Presentation on theme: "Advice For Aspiring Oxbridge, Medics, Vet and Dentists Monday January 27th 2014."— Presentation transcript:
Advice For Aspiring Oxbridge, Medics, Vet and Dentists Monday January 27th 2014
This Evening Delivering the facts and dispelling the myths Explaining the admissions process Examining entrance requirements
Some General Information Oxford and Cambridge are the oldest and most prestigious universities in Britain. Tuition fees at Oxford and Cambridge are almost certain to be the same as other good universities, at the maximum (£9,000 per annum).
By no means all subjects are offered, e.g. neither offers Dentistry, Politics (on its own), or Marine Biology, to name just three. Many combinations of subjects are offered, but others are not, e.g. you can study Philosophy & Physics, but not History & Chemistry. Oxford and Cambridge are NOT the best universities for every subject.

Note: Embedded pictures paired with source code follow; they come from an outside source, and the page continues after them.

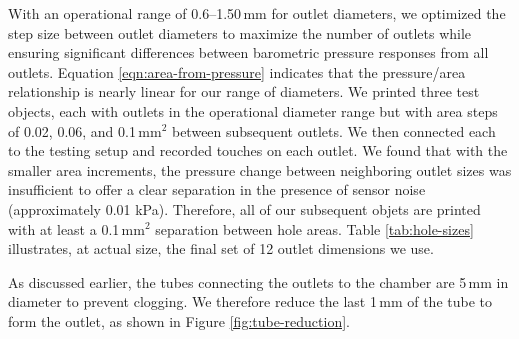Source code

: 				With an operational range of 0.6--1.50\,mm for outlet diameters, we
				optimized the step size between outlet diameters to maximize the number
				of outlets while ensuring significant differences between barometric
				pressure responses from all outlets. Equation
				\ref{eqn:area-from-pressure} indicates that the pressure/area
				relationship is nearly linear for our range of diameters. We printed
				three test objects, each with outlets in the operational diameter range
				but with area steps of 0.02, 0.06, and 0.1\,mm$^2$ between subsequent
				outlets. We then connected each to the testing setup and recorded
				touches on each outlet. We found that with the smaller area increments,
				the pressure change between neighboring outlet sizes was insufficient to
				offer a clear separation in the presence of sensor noise (approximately
				0.01 kPa). Therefore, all of our subsequent objets are printed with at
				least a 0.1\,mm$^2$ separation between hole areas. Table
				\ref{tab:hole-sizes} illustrates, at actual size, the final set of 12
				outlet dimensions we use.
            
				As discussed earlier, the tubes connecting the outlets to the chamber
				are 5\,mm in diameter to prevent clogging. We therefore reduce the last
				1\,mm of the tube to form the outlet, as shown in Figure
				\ref{fig:tube-reduction}.        


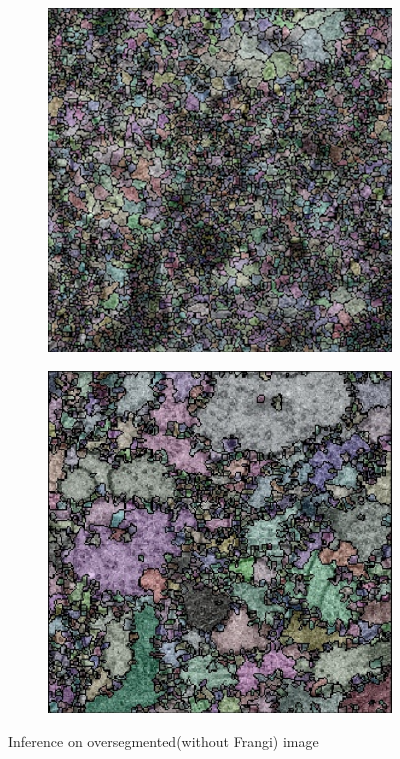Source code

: \documentclass[12pt, a4paper]{scrartcl}
\begin{document}
\begin{figure}[H]
\centering
\begin{subfigure}{.35\textwidth}
  \centering
  \includegraphics[width=.8\linewidth]{os2}
  \label{fig:os1}
\end{subfigure}%
\begin{subfigure}{.35\textwidth}
  \centering
  \includegraphics[width=.8\linewidth]{os3}
  \label{fig:os2}
\end{subfigure}

\label{fig:oversegment}
\caption{Inference on oversegmented(without Frangi) image}
\end{figure}
\end{document}
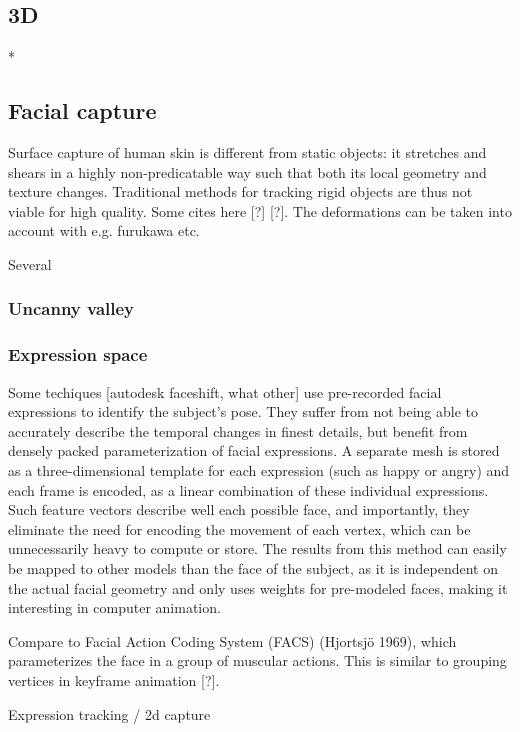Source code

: \subsection{3D}

*

\subsection{Facial capture}

Surface capture of human skin is different from static objects: it stretches and shears in a highly non-predicatable way such that both its local geometry and texture changes.
Traditional methods for tracking rigid objects are thus not viable for high quality.
Some cites here [?] [?]. The deformations can be taken into account with e.g. furukawa etc.

Several 

\subsubsection{Uncanny valley}

\subsubsection{Expression space}

Some techiques [autodesk faceshift, what other] use pre-recorded facial expressions to identify the subject's pose. They suffer from not being able to accurately describe the temporal changes in finest details, but benefit from densely packed parameterization of facial expressions.
A separate mesh is stored as a three-dimensional template for each expression (such as happy or angry) and each frame is encoded, as a linear combination of these individual expressions.
Such feature vectors describe well each possible face, and importantly, they eliminate the need for encoding the movement of each vertex, which can be unnecessarily heavy to compute or store.
The results from this method can easily be mapped to other models than the face of the subject, as it is independent on the actual facial geometry and only uses weights for pre-modeled faces, making it interesting in computer animation.

Compare to Facial Action Coding System (FACS) (Hjortsjö 1969), which parameterizes the face in a group of muscular actions. This is similar to grouping vertices in keyframe animation [?].

Expression tracking / 2d capture


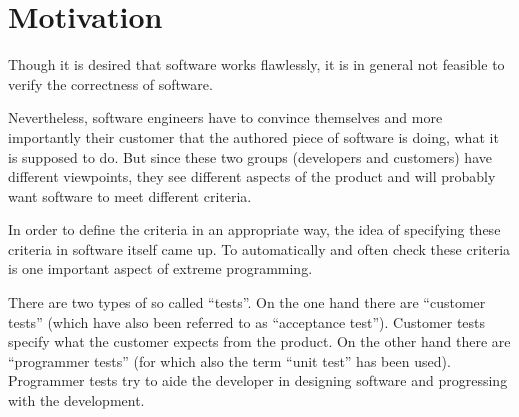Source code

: %                                                                        
%                                                                        
%                                                                        
%                                                                        
%
\clearpage
\section{Motivation}

Though it is desired that software works flawlessly, it is in general not feasible to verify the correctness of software.

Nevertheless, software engineers have to convince themselves and more importantly their customer that the authored piece of software is doing, what it is supposed to do. But since these two groups (developers and customers) have different viewpoints, they see different aspects of the product and will probably want software to meet different criteria.

In order to define the criteria in an appropriate way, the idea of specifying these criteria in software itself came up\cite{Beck2003}. To automatically and often check these criteria is one important aspect of extreme programming\cite{Beck2000}.

There are two types of so called ``tests''. On the one hand there are ``customer tests'' (which have also been referred to as ``acceptance test''). Customer tests specify what the customer expects from the product. On the other hand there are ``programmer tests'' (for which also the term ``unit test'' has been used). Programmer tests try to aide the developer in designing software and progressing with the development.

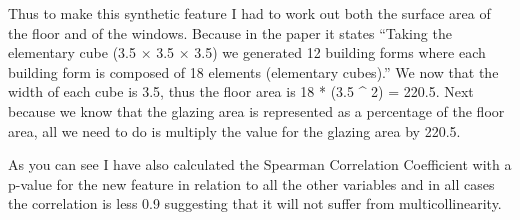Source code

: \documentclass[11pt]{article}
\begin{document}
Thus to make this synthetic feature I had to work out both the surface
area of the floor and of the windows. Because in the paper it states
``Taking the elementary cube (3.5 × 3.5 × 3.5) we generated 12 building
forms where each building form is composed of 18 elements (elementary
cubes).'' We now that the width of each cube is 3.5, thus the floor area
is 18 * (3.5 \^{} 2) = 220.5. Next because we know that the glazing area
is represented as a percentage of the floor area, all we need to do is
multiply the value for the glazing area by 220.5.

As you can see I have also calculated the Spearman Correlation
Coefficient with a p-value for the new feature in relation to all the
other variables and in all cases the correlation is less 0.9 suggesting
that it will not suffer from multicollinearity.
\end{document}
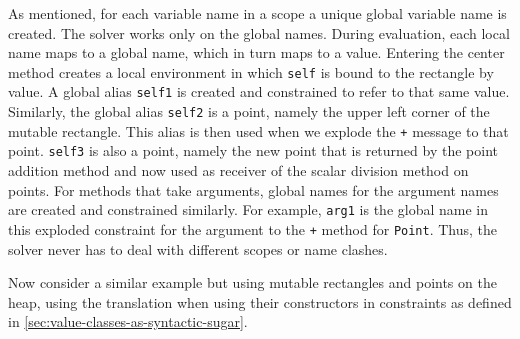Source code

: \documentclass{article}
\begin{document}
As mentioned, for each variable name in a scope a unique global
variable name is created.  The solver works only on the global
names. During evaluation, each local name maps to a global name, which
in turn maps to a value. Entering the center method creates a local
environment in which \verb|self| is bound to the rectangle by value.
A global alias \verb|self1| is created and constrained to refer to
that same value.  Similarly, the global alias \verb|self2| is a point,
namely the upper left corner of the mutable rectangle.  This alias is
then used when we explode the \verb|+| message to that point.
\verb|self3| is also a point, namely the new point that is returned by
the point addition method and now used as receiver of the scalar
division method on points.  For methods that take arguments, global
names for the argument names are created and constrained similarly.
For example, \verb|arg1| is the global name in this exploded
constraint for the argument to the \verb|+| method for
\verb|Point|. Thus, the solver never has to deal with different scopes
or name clashes.

Now consider a similar example but using mutable rectangles and points
on the heap, using the translation when using their constructors in
constraints as defined in
\autoref{sec:value-classes-as-syntactic-sugar}.
\end{document}
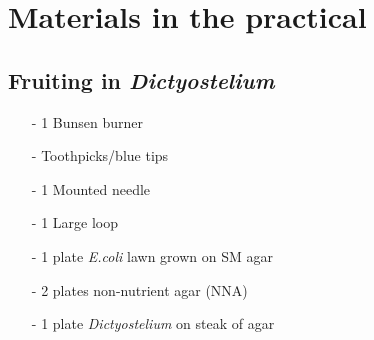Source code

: \section{Materials in the practical}

\subsection{Fruiting in \textsl{Dictyostelium}}
\begin{itemize}
    \item [-] 1 Bunsen burner 
    \item [-] Toothpicks/blue tips 
    \item [-] 1 Mounted needle 
    \item [-] 1 Large loop 
    \item [-] 1 plate \textsl{E.coli} lawn grown on SM agar 
    \item [-] 2 plates non-nutrient agar (NNA) 
    \item [-] 1 plate \textsl{Dictyostelium} on steak of agar
\end{itemize}
\label{appendix:a}

\label{appendix:c}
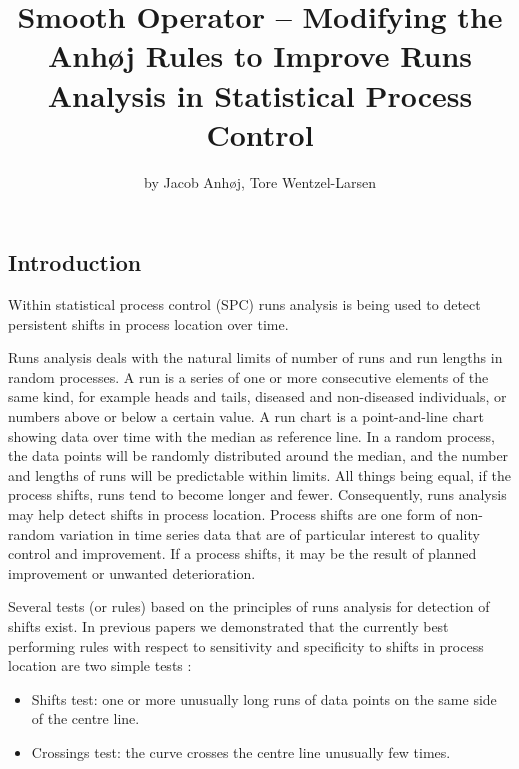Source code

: \title{Smooth Operator -- Modifying the Anhøj Rules to Improve Runs Analysis in
Statistical Process Control}
\author{by Jacob Anhøj, Tore Wentzel-Larsen}

\maketitle



\hypertarget{introduction}{%
\subsection{Introduction}\label{introduction}}

Within statistical process control (SPC) runs analysis is being used to
detect persistent shifts in process location over time.

Runs analysis deals with the natural limits of number of runs and run
lengths in random processes. A run is a series of one or more
consecutive elements of the same kind, for example heads and tails,
diseased and non-diseased individuals, or numbers above or below a
certain value. A run chart is a point-and-line chart showing data over
time with the median as reference line. In a random process, the data
points will be randomly distributed around the median, and the number
and lengths of runs will be predictable within limits. All things being
equal, if the process shifts, runs tend to become longer and fewer.
Consequently, runs analysis may help detect shifts in process location.
Process shifts are one form of non-random variation in time series data
that are of particular interest to quality control and improvement. If a
process shifts, it may be the result of planned improvement or unwanted
deterioration.

Several tests (or rules) based on the principles of runs analysis for
detection of shifts exist. In previous papers we demonstrated that the
currently best performing rules with respect to sensitivity and
specificity to shifts in process location are two simple tests
\citep{anhoej2014, anhoej2015, anhoej2018}:

\begin{itemize}
\item
  Shifts test: one or more unusually long runs of data points on the
  same side of the centre line.
\item
  Crossings test: the curve crosses the centre line unusually few times.
\end{itemize}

The courses on offer may have particular emphases which set them apart from other university courses, e.g. Oxford Law concentrates on topics of intellectual rather than practical importance. There is no such thing as an Oxbridge type in terms of personality (as a survey of teaching staff who attended there would prove!).
The Difference Between the Two Oxford rather than Cambridge -Offer joint honours -More emphasis on GCSE results -Don’t look at module scores (Cambridge do) -Have to sit aptitude tests -Much more centralised: University makes the initial decision rather than the college -Interviews last for two days
Subject Choices at GCSE and A Level Currently keen to increase ‘accessibility’ from the maintained sector. Students will not be rejected due to their schools not offering specific subjects.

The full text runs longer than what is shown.